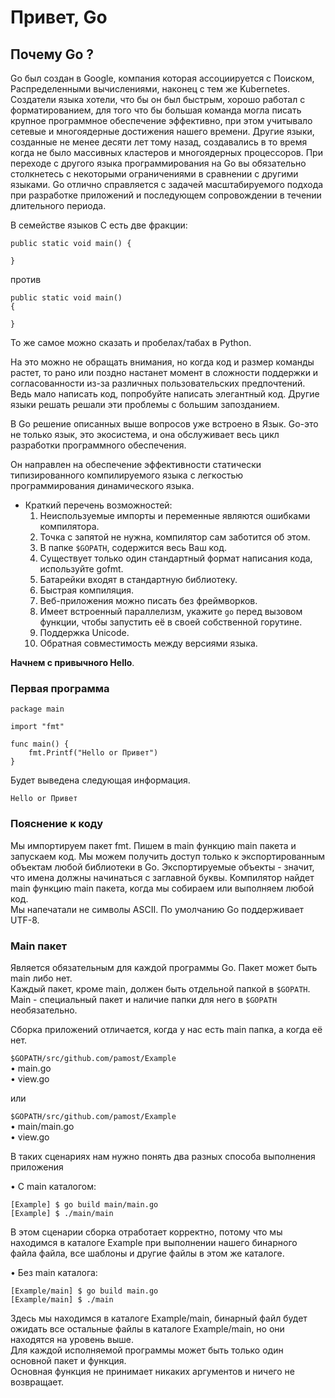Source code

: # Привет, Go
## Почему Go ?

Go был создан в Google, компания которая ассоциируется с Поиском, Распределенными вычислениями, наконец с тем же Kubernetes. Создатели языка хотели, что бы он был быстрым, хорошо работал с форматированием, для того что бы большая команда могла писать крупное программное обеспечение эффективно, при этом учитывало сетевые и многоядерные достижения нашего времени. Другие языки, созданные не менее десяти лет тому назад, создавались в то время когда не было массивных кластеров и многоядерных процессоров. При переходе с другого языка программирования на Go вы обязательно столкнетесь с некоторыми ограничениями в сравнении с другими языками. Go отлично справляется с задачей масштабируемого подхода при разработке приложений и последующем сопровождении в течении длительного периода.  

В семействе языков C есть две фракции:
```
public static void main() {

}
```
против  
```
public static void main()
{

}
```
То же самое можно сказать и пробелах/табах в Python.

На это можно не обращать внимания, но когда код и размер команды растет, то рано или поздно настанет момент в сложности поддержки и согласованности из-за различных пользовательских предпочтений. Ведь мало написать код, попробуйте написать элегантный код.
Другие языки решать решали эти проблемы с большим запозданием.  

В Go решение описанных выше вопросов уже встроено в Язык. Go-это не только язык, это экосистема, и она обслуживает весь цикл разработки программного обеспечения.  

Он направлен на обеспечение эффективности статически типизированного компилируемого языка с легкостью программирования динамического языка.  

* Краткий перечень возможностей:  
	1. Неиспользуемые импорты и переменные являются ошибками компилятора.
	2. Точка с запятой не нужна, компилятор сам заботится об этом.
	3. В папке `$GOPATH`, содержится весь Ваш код.
	4. Существует только один стандартный формат написания кода, используйте gofmt.
	5. Батарейки входят в стандартную библиотеку.  
	6. Быстрая компиляция.
	7. Веб-приложения можно писать без фреймворков.
	8. Имеет встроенный параллелизм, укажите `go` перед вызовом функции, чтобы запустить её в своей собственной горутине.
	9. Поддержка Unicode.
	10. Обратная совместимость между версиями языка.  

**Начнем с привычного Hello**.

### Первая программа

```
package main

import "fmt"

func main() {
	fmt.Printf("Hello or Привет")
}
```

Будет выведена следующая информация.

`Hello or Привет`  

### Пояснение к коду  
Мы импортируем пакет fmt. Пишем в main функцию main пакета и запускаем код. Мы можем получить доступ только к экспортированным объектам любой библиотеки в Go. Экспортируемые объекты - значит, что
имена должны начинаться с заглавной буквы. Компилятор найдет main функцию main пакета, когда мы собираем или выполняем любой код.  
Мы напечатали не символы ASCII. По умолчанию Go поддерживает UTF-8.  

### Main пакет
Является обязательным для каждой программы Go. Пакет может быть main либо нет.  
Каждый пакет, кроме main, должен быть отдельной папкой в `$GOPATH`. Main - специальный пакет и наличие папки для него в `$GOPATH` необязательно.

Сборка приложений отличается, когда у нас есть main папка, а когда её нет.  

`$GOPATH/src/github.com/pamost/Example`  
• main.go  
• view.go  

или  

`$GOPATH/src/github.com/pamost/Example`  
• main/main.go  
• view.go  

В таких сценариях нам нужно понять два разных способа выполнения приложения  

• C main каталогом:  
```
[Example] $ go build main/main.go
[Example] $ ./main/main
```
В этом сценарии сборка отработает корректно, потому что мы находимся в каталоге Example при выполнении нашего бинарного файла файла, все
шаблоны и другие файлы в этом же каталоге.

• Без main каталога:  
```
[Example/main] $ go build main.go  
[Example/main] $ ./main  
```

Здесь мы находимся в каталоге Example/main, бинарный файл будет ожидать все остальные файлы в каталоге Example/main, но они находятся на уровень выше.   
Для каждой исполняемой программы может быть только один основной пакет и функция.  
Основная функция не принимает никаких аргументов и ничего не возвращает.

Exercise directions
Set down the entries exactly as they appear, with every picture left out.

Answer space
Source code

: # Привет, Go
## Почему Go ?

Go был создан в Google, компания которая ассоциируется с Поиском, Распределенными вычислениями, наконец с тем же Kubernetes. Создатели языка хотели, что бы он был быстрым, хорошо работал с форматированием, для того что бы большая команда могла писать крупное программное обеспечение эффективно, при этом учитывало сетевые и многоядерные достижения нашего времени. Другие языки, созданные не менее десяти лет тому назад, создавались в то время когда не было массивных кластеров и многоядерных процессоров. При переходе с другого языка программирования на Go вы обязательно столкнетесь с некоторыми ограничениями в сравнении с другими языками. Go отлично справляется с задачей масштабируемого подхода при разработке приложений и последующем сопровождении в течении длительного периода.  

В семействе языков C есть две фракции:
```
public static void main() {

}
```
против  
```
public static void main()
{

}
```
То же самое можно сказать и пробелах/табах в Python.

На это можно не обращать внимания, но когда код и размер команды растет, то рано или поздно настанет момент в сложности поддержки и согласованности из-за различных пользовательских предпочтений. Ведь мало написать код, попробуйте написать элегантный код.
Другие языки решать решали эти проблемы с большим запозданием.  

В Go решение описанных выше вопросов уже встроено в Язык. Go-это не только язык, это экосистема, и она обслуживает весь цикл разработки программного обеспечения.  

Он направлен на обеспечение эффективности статически типизированного компилируемого языка с легкостью программирования динамического языка.  

* Краткий перечень возможностей:  
	1. Неиспользуемые импорты и переменные являются ошибками компилятора.
	2. Точка с запятой не нужна, компилятор сам заботится об этом.
	3. В папке `$GOPATH`, содержится весь Ваш код.
	4. Существует только один стандартный формат написания кода, используйте gofmt.
	5. Батарейки входят в стандартную библиотеку.  
	6. Быстрая компиляция.
	7. Веб-приложения можно писать без фреймворков.
	8. Имеет встроенный параллелизм, укажите `go` перед вызовом функции, чтобы запустить её в своей собственной горутине.
	9. Поддержка Unicode.
	10. Обратная совместимость между версиями языка.  

**Начнем с привычного Hello**.

### Первая программа

```
package main

import "fmt"

func main() {
	fmt.Printf("Hello or Привет")
}
```

Будет выведена следующая информация.

`Hello or Привет`  

### Пояснение к коду  
Мы импортируем пакет fmt. Пишем в main функцию main пакета и запускаем код. Мы можем получить доступ только к экспортированным объектам любой библиотеки в Go. Экспортируемые объекты - значит, что
имена должны начинаться с заглавной буквы. Компилятор найдет main функцию main пакета, когда мы собираем или выполняем любой код.  
Мы напечатали не символы ASCII. По умолчанию Go поддерживает UTF-8.  

### Main пакет
Является обязательным для каждой программы Go. Пакет может быть main либо нет.  
Каждый пакет, кроме main, должен быть отдельной папкой в `$GOPATH`. Main - специальный пакет и наличие папки для него в `$GOPATH` необязательно.

Сборка приложений отличается, когда у нас есть main папка, а когда её нет.  

`$GOPATH/src/github.com/pamost/Example`  
• main.go  
• view.go  

или  

`$GOPATH/src/github.com/pamost/Example`  
• main/main.go  
• view.go  

В таких сценариях нам нужно понять два разных способа выполнения приложения  

• C main каталогом:  
```
[Example] $ go build main/main.go
[Example] $ ./main/main
```
В этом сценарии сборка отработает корректно, потому что мы находимся в каталоге Example при выполнении нашего бинарного файла файла, все
шаблоны и другие файлы в этом же каталоге.

• Без main каталога:  
```
[Example/main] $ go build main.go  
[Example/main] $ ./main  
```

Здесь мы находимся в каталоге Example/main, бинарный файл будет ожидать все остальные файлы в каталоге Example/main, но они находятся на уровень выше.   
Для каждой исполняемой программы может быть только один основной пакет и функция.  
Основная функция не принимает никаких аргументов и ничего не возвращает.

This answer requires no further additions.